General Terms and Conditions of Sale and Delivery of De Bolster bv, which are applicable to all offers and agreements based on the recommended General Terms and Conditions of Sale and Delivery for the Seed Trade and Planting Materials Sector as drawn up by the Vegetable Seeds Department of Plantum NL, Vossenburchkade 68, 2805 PC Gouda, the Netherlands.
These terms and conditions are applicable to all offers and agreements between De Bolster bv (hereinafter referred to as the Seller) and the buyer, insofar as the parties have not expressly agreed otherwise in one or more clauses of these terms and conditions.
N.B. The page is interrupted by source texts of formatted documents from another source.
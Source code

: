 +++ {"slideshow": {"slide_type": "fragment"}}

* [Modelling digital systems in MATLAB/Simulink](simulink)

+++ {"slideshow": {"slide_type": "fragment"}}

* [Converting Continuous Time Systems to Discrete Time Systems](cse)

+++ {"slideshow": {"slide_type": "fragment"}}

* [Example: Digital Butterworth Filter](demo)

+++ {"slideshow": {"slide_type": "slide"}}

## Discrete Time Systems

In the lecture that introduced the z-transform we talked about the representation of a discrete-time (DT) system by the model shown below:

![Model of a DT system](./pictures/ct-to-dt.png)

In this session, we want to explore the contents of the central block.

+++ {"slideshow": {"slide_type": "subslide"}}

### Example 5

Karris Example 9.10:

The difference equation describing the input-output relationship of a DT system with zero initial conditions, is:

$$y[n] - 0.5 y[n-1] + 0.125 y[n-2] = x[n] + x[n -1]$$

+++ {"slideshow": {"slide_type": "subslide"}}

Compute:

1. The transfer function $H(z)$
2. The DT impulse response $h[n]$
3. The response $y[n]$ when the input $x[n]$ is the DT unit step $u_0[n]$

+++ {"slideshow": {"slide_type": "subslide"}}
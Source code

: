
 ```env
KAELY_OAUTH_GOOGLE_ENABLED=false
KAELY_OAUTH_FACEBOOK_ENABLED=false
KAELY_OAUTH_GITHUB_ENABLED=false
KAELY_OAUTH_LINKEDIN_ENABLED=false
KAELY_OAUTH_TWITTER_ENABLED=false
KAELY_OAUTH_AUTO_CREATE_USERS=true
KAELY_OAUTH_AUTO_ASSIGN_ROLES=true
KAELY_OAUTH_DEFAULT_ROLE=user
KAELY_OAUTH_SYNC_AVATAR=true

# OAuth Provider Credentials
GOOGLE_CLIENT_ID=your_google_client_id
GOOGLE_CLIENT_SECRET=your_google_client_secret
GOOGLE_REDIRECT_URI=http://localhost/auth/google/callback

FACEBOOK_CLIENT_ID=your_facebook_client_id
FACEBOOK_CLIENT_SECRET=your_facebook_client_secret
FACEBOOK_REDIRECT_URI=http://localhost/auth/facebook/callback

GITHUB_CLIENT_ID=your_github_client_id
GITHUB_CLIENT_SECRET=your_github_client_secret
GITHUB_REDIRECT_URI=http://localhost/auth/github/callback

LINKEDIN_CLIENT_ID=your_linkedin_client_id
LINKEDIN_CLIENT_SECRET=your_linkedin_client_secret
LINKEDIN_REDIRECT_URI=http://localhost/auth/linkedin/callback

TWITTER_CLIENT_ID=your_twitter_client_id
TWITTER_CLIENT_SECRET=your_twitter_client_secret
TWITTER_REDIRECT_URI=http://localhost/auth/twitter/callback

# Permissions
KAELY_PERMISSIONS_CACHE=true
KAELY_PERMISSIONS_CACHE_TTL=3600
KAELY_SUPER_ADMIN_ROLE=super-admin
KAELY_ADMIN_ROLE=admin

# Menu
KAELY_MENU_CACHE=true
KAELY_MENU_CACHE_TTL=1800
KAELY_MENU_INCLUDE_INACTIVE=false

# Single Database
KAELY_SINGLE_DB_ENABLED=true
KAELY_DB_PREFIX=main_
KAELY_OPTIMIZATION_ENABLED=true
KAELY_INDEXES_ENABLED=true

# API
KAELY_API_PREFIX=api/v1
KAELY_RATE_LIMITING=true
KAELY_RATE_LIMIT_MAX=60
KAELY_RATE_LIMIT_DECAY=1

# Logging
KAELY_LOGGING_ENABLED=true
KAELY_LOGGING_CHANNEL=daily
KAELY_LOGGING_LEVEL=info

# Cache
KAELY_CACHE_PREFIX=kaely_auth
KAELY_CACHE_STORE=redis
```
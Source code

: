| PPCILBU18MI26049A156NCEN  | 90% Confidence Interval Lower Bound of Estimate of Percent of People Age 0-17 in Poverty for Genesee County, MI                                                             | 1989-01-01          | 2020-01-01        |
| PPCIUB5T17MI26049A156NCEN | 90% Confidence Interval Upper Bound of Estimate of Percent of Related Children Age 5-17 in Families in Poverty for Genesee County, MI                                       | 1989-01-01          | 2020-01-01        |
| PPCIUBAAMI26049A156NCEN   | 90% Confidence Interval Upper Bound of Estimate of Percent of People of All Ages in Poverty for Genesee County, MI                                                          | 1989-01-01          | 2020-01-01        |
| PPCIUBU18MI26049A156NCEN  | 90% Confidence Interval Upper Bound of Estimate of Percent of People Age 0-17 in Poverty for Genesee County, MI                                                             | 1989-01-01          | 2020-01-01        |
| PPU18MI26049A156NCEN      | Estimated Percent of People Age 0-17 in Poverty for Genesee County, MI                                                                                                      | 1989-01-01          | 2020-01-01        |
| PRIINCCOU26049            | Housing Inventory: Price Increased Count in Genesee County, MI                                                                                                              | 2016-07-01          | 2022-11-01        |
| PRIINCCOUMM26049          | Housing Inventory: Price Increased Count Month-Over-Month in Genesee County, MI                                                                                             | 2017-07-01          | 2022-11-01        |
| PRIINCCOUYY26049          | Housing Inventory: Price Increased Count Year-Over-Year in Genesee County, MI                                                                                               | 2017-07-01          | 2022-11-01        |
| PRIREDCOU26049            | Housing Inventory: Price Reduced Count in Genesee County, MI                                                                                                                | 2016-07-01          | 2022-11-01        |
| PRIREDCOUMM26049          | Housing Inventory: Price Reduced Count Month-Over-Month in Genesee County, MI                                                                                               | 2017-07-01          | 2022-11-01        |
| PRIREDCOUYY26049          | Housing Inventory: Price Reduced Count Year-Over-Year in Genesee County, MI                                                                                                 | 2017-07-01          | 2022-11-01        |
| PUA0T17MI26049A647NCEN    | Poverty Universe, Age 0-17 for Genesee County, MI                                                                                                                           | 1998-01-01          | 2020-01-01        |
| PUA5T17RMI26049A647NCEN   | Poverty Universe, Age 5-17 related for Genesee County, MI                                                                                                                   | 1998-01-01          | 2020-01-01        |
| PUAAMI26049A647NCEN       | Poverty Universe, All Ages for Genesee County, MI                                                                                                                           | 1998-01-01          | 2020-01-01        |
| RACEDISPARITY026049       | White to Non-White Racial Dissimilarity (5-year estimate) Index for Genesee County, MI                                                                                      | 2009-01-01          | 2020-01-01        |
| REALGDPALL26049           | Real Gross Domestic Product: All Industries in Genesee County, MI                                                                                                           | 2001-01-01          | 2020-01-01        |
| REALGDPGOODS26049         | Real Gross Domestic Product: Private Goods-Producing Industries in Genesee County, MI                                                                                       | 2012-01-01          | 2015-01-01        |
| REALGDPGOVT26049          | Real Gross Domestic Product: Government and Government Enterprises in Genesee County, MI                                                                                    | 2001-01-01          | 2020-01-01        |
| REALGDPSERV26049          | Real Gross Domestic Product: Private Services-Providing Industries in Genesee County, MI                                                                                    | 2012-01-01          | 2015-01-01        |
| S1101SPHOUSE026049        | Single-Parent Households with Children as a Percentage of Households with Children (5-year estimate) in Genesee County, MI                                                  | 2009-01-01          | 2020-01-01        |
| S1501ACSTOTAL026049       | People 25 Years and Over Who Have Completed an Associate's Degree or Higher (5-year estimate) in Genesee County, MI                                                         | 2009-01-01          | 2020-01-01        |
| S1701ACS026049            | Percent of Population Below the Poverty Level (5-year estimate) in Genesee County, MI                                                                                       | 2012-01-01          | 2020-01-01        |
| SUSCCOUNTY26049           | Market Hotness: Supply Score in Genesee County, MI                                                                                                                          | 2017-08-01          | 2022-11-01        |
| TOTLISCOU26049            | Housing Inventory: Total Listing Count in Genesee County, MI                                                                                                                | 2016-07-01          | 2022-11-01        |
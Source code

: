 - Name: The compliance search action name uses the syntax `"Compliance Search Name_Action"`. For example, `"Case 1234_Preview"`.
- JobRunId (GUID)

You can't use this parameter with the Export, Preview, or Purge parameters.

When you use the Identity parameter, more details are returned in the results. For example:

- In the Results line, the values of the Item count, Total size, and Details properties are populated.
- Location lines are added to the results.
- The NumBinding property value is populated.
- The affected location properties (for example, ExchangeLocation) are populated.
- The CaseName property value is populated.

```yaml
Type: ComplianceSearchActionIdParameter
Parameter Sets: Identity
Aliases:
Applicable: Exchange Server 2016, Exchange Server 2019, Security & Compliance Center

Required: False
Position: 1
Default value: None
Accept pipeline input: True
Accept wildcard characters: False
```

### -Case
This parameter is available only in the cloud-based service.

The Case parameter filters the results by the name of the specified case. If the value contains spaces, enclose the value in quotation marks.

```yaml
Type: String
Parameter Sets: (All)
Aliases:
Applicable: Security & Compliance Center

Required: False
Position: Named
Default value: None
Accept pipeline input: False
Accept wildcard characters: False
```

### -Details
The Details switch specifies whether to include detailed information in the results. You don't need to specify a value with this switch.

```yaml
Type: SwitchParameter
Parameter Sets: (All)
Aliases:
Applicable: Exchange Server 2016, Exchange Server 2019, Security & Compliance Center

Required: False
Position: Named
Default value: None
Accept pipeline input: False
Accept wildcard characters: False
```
2.1 Offers made by the Seller are non-binding. A non-binding offer can be revoked by the Seller up to three working days from receipt of its acceptance by the buyer. Prices quoted in an offer are exclusive of sales taxes. Prices are given in euros.
2.2 The Seller reserves the right to adjust its prices periodically. Any new price quotation supersedes the former quotation as regards orders placed after the date of the new quotation.
2.3 If in an order the required quantity differs from the Seller’s standard packing unit or its multiple, the Seller will be free to supply the next higher quantity.
2.4 All orders less than EUR 25.00 attract an administration charge of EUR 5.00.
2.5 All weights and numbers given are net weights and numbers.
When placing its order, or at the Seller’s first request, the buyer must specify in writing what information, specifications and documents are required pursuant to the regulations of the country in which the delivery is made, such as those relating to invoicing, phytosanitary requirements, international certificates and other import documents or import statements.
All deliveries are subject to the usual crop and processing reservation. If the Seller invokes the crop and processing reservation for good cause, the Seller is not obliged to deliver but will endeavour to deliver pro-rata quantities or comparable alternatives. If the Seller invokes this reservation, the buyer is not entitled to any compensation whatsoever.
5.1 The Incoterms valid at the time the parties enter into an agreement will apply. Delivery will take place on an ex works basis.
5.2 If transportation is to be left to the Seller, it will be executed in such a manner as deemed best by the Seller. Any extra costs incurred by the Seller as a result of special demands made by the buyer concerning transportation will be charged to the buyer.
5.3 Contrary to paragraph 1 of this Article, deliveries to growers or plant breeders in the Netherlands are shipped free of charge.
5.4 No returns will be accepted without the Seller’s prior agreement. The buyer will be responsible for any return shipping costs.
The Seller is bound to deliver within a reasonable period in accordance with the sowing or planting season after the agreement has been concluded. An agreed delivery time, however, is not an expiration date. In the event of late delivery, the buyer must give the Seller written notice of default and grant the Seller a reasonable period of time within which to fulfil the agreement.
The Seller is permitted to make partial deliveries of the products. This will not apply, however, if a partial delivery has no independent value. In the event of partial deliveries, the Seller is entitled to invoice each delivery separately.
8.1 The products delivered by the Seller remain the property of the Seller until the buyer has paid for them in full. This retention of title also applies to claims the Seller may acquire against the buyer on account of the buyer’s failure to meet one or more of its obligations towards the Seller.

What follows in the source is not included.